Segment Open

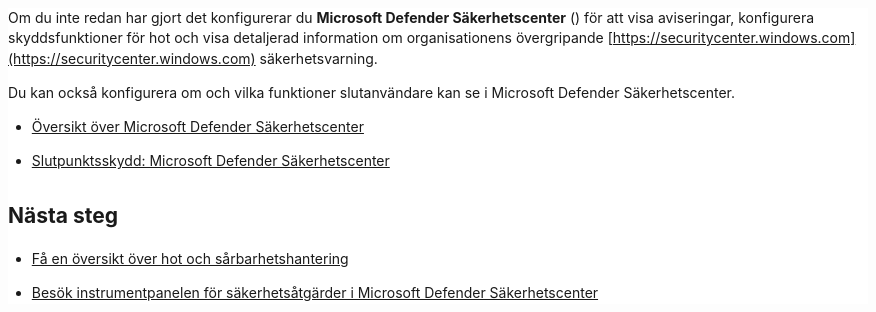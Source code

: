 Om du inte redan har gjort det konfigurerar du **Microsoft Defender Säkerhetscenter** () för att visa aviseringar, konfigurera skyddsfunktioner för hot och visa detaljerad information om organisationens övergripande [https://securitycenter.windows.com](https://securitycenter.windows.com) säkerhetsvarning. 

Du kan också konfigurera om och vilka funktioner slutanvändare kan se i Microsoft Defender Säkerhetscenter.

- [Översikt över Microsoft Defender Säkerhetscenter](https://docs.microsoft.com/microsoft-365/security/defender-endpoint/use)

- [Slutpunktsskydd: Microsoft Defender Säkerhetscenter](https://docs.microsoft.com/mem/intune/protect/endpoint-protection-windows-10#microsoft-defender-security-center)

## <a name="next-steps"></a>Nästa steg

- [Få en översikt över hot och sårbarhetshantering](https://docs.microsoft.com/microsoft-365/security/defender-endpoint/next-gen-threat-and-vuln-mgt)

- [Besök instrumentpanelen för säkerhetsåtgärder i Microsoft Defender Säkerhetscenter](https://docs.microsoft.com/microsoft-365/security/defender-endpoint/security-operations-dashboard)
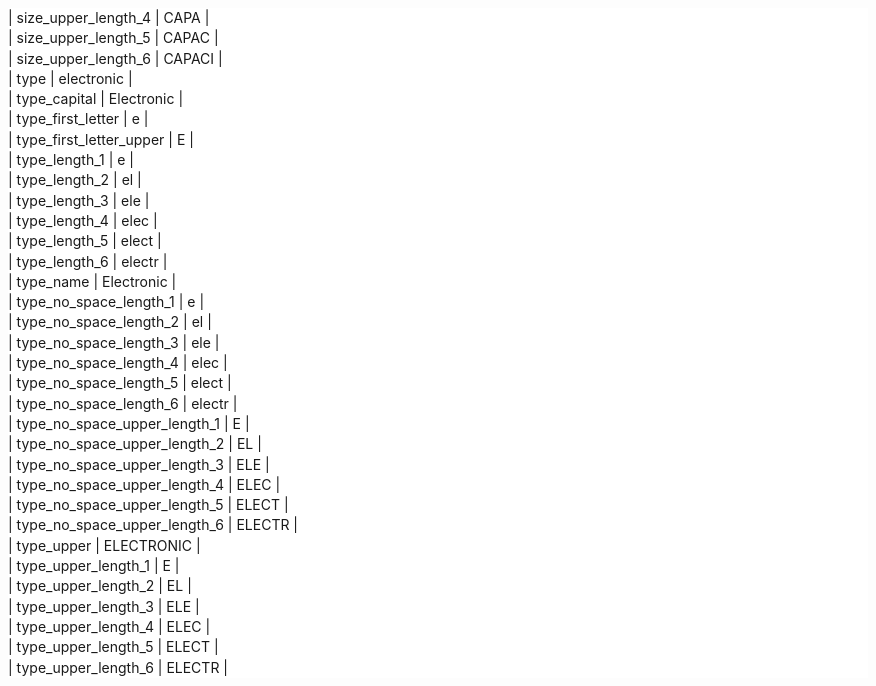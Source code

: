 | size_upper_length_4 | CAPA |  
| size_upper_length_5 | CAPAC |  
| size_upper_length_6 | CAPACI |  
| type | electronic |  
| type_capital | Electronic |  
| type_first_letter | e |  
| type_first_letter_upper | E |  
| type_length_1 | e |  
| type_length_2 | el |  
| type_length_3 | ele |  
| type_length_4 | elec |  
| type_length_5 | elect |  
| type_length_6 | electr |  
| type_name | Electronic |  
| type_no_space_length_1 | e |  
| type_no_space_length_2 | el |  
| type_no_space_length_3 | ele |  
| type_no_space_length_4 | elec |  
| type_no_space_length_5 | elect |  
| type_no_space_length_6 | electr |  
| type_no_space_upper_length_1 | E |  
| type_no_space_upper_length_2 | EL |  
| type_no_space_upper_length_3 | ELE |  
| type_no_space_upper_length_4 | ELEC |  
| type_no_space_upper_length_5 | ELECT |  
| type_no_space_upper_length_6 | ELECTR |  
| type_upper | ELECTRONIC |  
| type_upper_length_1 | E |  
| type_upper_length_2 | EL |  
| type_upper_length_3 | ELE |  
| type_upper_length_4 | ELEC |  
| type_upper_length_5 | ELECT |  
| type_upper_length_6 | ELECTR |  
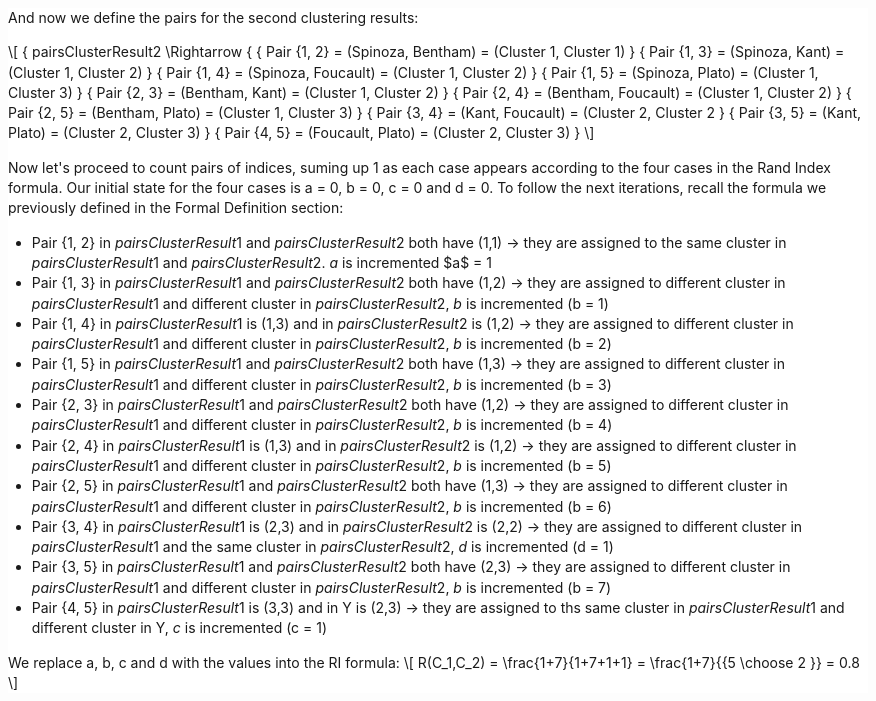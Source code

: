 
And now we define the pairs for the second clustering results:

 \\[ \{ pairsClusterResult2 \Rightarrow \{
\{ Pair \{1, 2\} = \(Spinoza, Bentham\) = \(Cluster 1, Cluster 1\) \} 
\{ Pair \{1, 3\} = \(Spinoza, Kant\) = \(Cluster 1, Cluster 2\) \} 
\{ Pair \{1, 4\} = \(Spinoza, Foucault\) = \(Cluster 1, Cluster 2\) \} 
\{ Pair \{1, 5\} = \(Spinoza, Plato\) = \(Cluster 1, Cluster 3\) \}
\{ Pair \{2, 3\} = \(Bentham, Kant\) = \(Cluster 1, Cluster 2\) \} 
\{ Pair \{2, 4\} = \(Bentham, Foucault\) = \(Cluster 1, Cluster 2\) \}
\{ Pair \{2, 5\} = \(Bentham, Plato\) = \(Cluster 1, Cluster 3\) \}
\{ Pair \{3, 4\} = \(Kant, Foucault\) = \(Cluster 2, Cluster 2  \} 
\{ Pair \{3, 5\} = \(Kant, Plato\) = \(Cluster 2, Cluster 3\) \}
\{ Pair \{4, 5\} = \(Foucault, Plato\) = \(Cluster 2, Cluster 3\) \} \\]


Now let's proceed to count pairs of indices, suming up 1 as each case appears according to the four cases in the Rand Index formula. Our initial state for the four cases is a = 0, b = 0, c = 0 and d = 0. To follow the next iterations, recall the formula we previously defined in the Formal Definition section:

- Pair {1, 2} in $pairsClusterResult1$ and $pairsClusterResult2$ both have \(1,1\) -> they are assigned to the same cluster in $pairsClusterResult1$ and $pairsClusterResult2$. $a$ is incremented \$a\$ = 1
- Pair {1, 3} in $pairsClusterResult1$ and $pairsClusterResult2$ both have \(1,2\) -> they are assigned to different cluster in $pairsClusterResult1$ and different cluster in $pairsClusterResult2$, $b$ is incremented \(b = 1\)
- Pair {1, 4} in $pairsClusterResult1$ is \(1,3\) and in $pairsClusterResult2$ is \(1,2\) -> they are assigned to different cluster in $pairsClusterResult1$ and different cluster in $pairsClusterResult2$, $b$ is incremented \(b = 2\)
- Pair {1, 5} in $pairsClusterResult1$ and $pairsClusterResult2$ both have \(1,3\) -> they are assigned to different cluster in $pairsClusterResult1$ and different cluster in $pairsClusterResult2$, $b$ is incremented \(b = 3\)
- Pair {2, 3} in $pairsClusterResult1$ and $pairsClusterResult2$ both have \(1,2\) -> they are assigned to different cluster in $pairsClusterResult1$ and different cluster in $pairsClusterResult2$, $b$ is incremented \(b = 4\)
- Pair {2, 4} in $pairsClusterResult1$ is \(1,3\) and in $pairsClusterResult2$ is \(1,2\) -> they are assigned to different cluster in $pairsClusterResult1$ and different cluster in $pairsClusterResult2$, $b$ is incremented \(b = 5\)
- Pair {2, 5} in $pairsClusterResult1$ and $pairsClusterResult2$ both have \(1,3\) -> they are assigned to different cluster in $pairsClusterResult1$ and different cluster in $pairsClusterResult2$, $b$ is incremented \(b = 6\)
- Pair {3, 4} in $pairsClusterResult1$ is \(2,3\) and in $pairsClusterResult2$ is \(2,2\) -> they are assigned to different cluster in $pairsClusterResult1$ and the same cluster in $pairsClusterResult2$, $d$ is incremented \(d = 1\)
- Pair {3, 5} in $pairsClusterResult1$ and $pairsClusterResult2$ both have \(2,3\) -> they are assigned to different cluster in $pairsClusterResult1$ and different cluster in $pairsClusterResult2$, $b$ is incremented \(b = 7\)
- Pair {4, 5} in $pairsClusterResult1$ is \(3,3\) and in Y is \(2,3\) -> they are assigned to ths same cluster in $pairsClusterResult1$ and different cluster in Y, $c$ is incremented \(c = 1\)


We replace a, b, c and d with the values into the RI formula:
\\[ R\(C\_1,C\_2\) = \frac{1+7}{1+7+1+1} = \frac{1+7}\{{5 \choose 2 \}} = 0.8 \\]
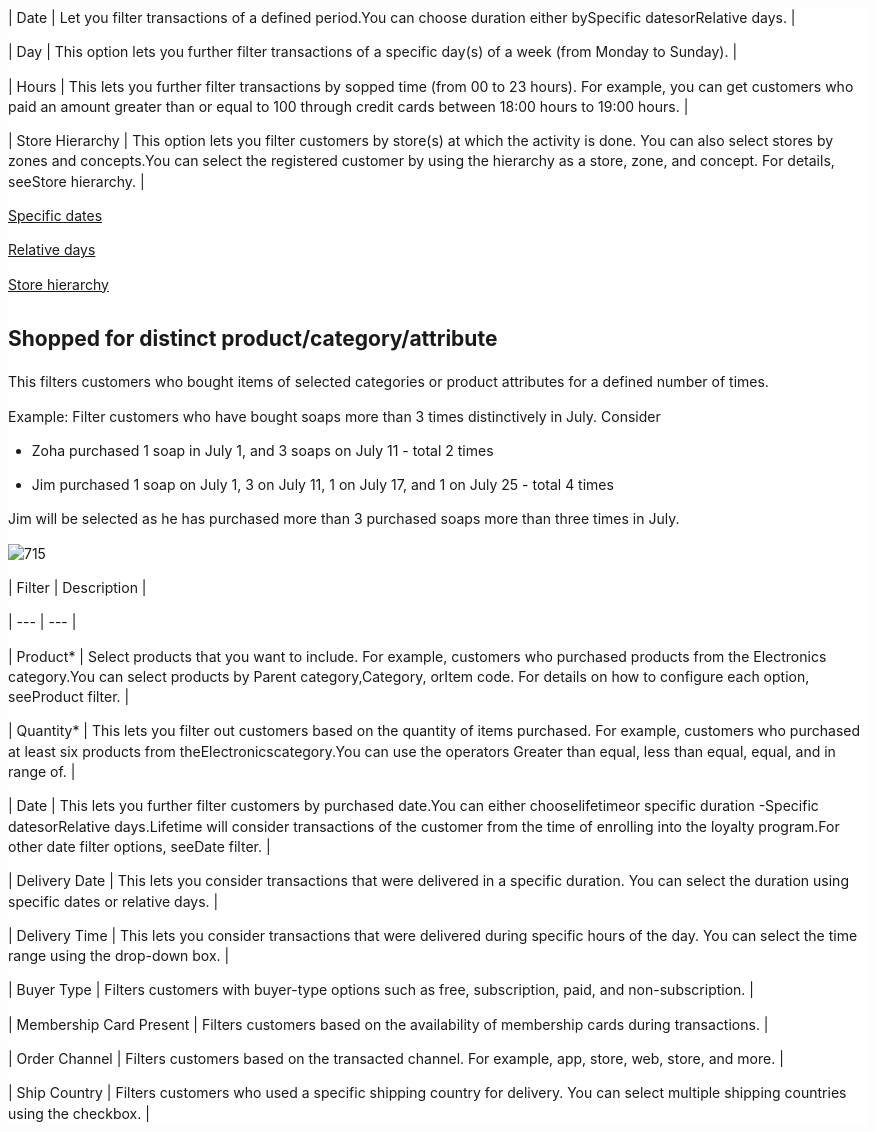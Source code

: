 | Date | Let you filter transactions of a defined period.You can choose duration either bySpecific datesorRelative days. |

| Day | This option lets you further filter transactions of a specific day(s) of a week (from Monday to Sunday). |

| Hours | This lets you further filter transactions by sopped time (from 00 to 23 hours). For example,  you can get customers who paid an amount greater than or equal to 100 through credit cards between 18:00 hours to 19:00 hours. |

| Store Hierarchy | This option lets you filter customers by store(s) at which the activity is done. You can also select stores by zones and concepts.You can select the registered customer by using the hierarchy as a store, zone, and concept. For details, seeStore hierarchy. |



[Specific dates](/docs/common-options-in-audience-filters#specific-dates)

[Relative days](/docs/common-options-in-audience-filters#relative-days)

[Store hierarchy](/docs/common-options-in-audience-filters#store-hierarchy)

## Shopped for distinct product/category/attribute

This filters customers who bought items of selected categories or product attributes for a defined number of times.

Example: Filter customers who have bought soaps more than 3 times distinctively in July. Consider

- Zoha purchased 1 soap in July 1, and 3 soaps on July 11 - total 2 times

- Jim purchased 1 soap on July 1, 3 on July 11, 1 on July 17, and 1 on July 25 - total 4 times

Jim will be selected as he has purchased more than 3 purchased soaps more than three times in July.

![715](https://files.readme.io/bb7debb-oMSyGinklb0aKN5BC_EMgY4a-3m-Nwmelw.png)

| Filter | Description |

| --- | --- |

| Product* | Select products that you want to include. For example, customers who purchased products from the Electronics category.You can select products by Parent category,Category, orItem code. For details on how to configure each option, seeProduct filter. |

| Quantity* | This lets you filter out customers based on the quantity of items purchased. For example,  customers who purchased at least six products from theElectronicscategory.You can use the operators Greater than equal, less than equal, equal, and in range of. |

| Date | This lets you further filter customers by purchased date.You can either chooselifetimeor specific duration -Specific datesorRelative days.Lifetime will consider transactions of the customer from the time of enrolling into the loyalty program.For other date filter options, seeDate filter. |

| Delivery Date | This lets you consider transactions that were delivered in a specific duration. You can select the duration using specific dates or relative days. |

| Delivery Time | This lets you consider transactions that were delivered during specific hours of the day. You can select the time range using the drop-down box. |

| Buyer Type | Filters customers with buyer-type options such as free, subscription, paid, and non-subscription. |

| Membership Card Present | Filters customers based on the availability of membership cards during transactions. |

| Order Channel | Filters customers based on the transacted channel. For example, app, store, web, store, and more. |

| Ship Country | Filters customers who used a specific shipping country for delivery. You can select multiple shipping countries using the checkbox. |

Segment Closed

### What is needed
Copy each line of the records that contains the word "Spinoza".

### Expected answer
\{ Pair \{1, 2\} = \(Spinoza, Bentham\) = \(Cluster 1, Cluster 1\) \} 
\{ Pair \{1, 3\} = \(Spinoza, Kant\) = \(Cluster 1, Cluster 2\) \} 
\{ Pair \{1, 4\} = \(Spinoza, Foucault\) = \(Cluster 1, Cluster 2\) \} 
\{ Pair \{1, 5\} = \(Spinoza, Plato\) = \(Cluster 1, Cluster 3\) \}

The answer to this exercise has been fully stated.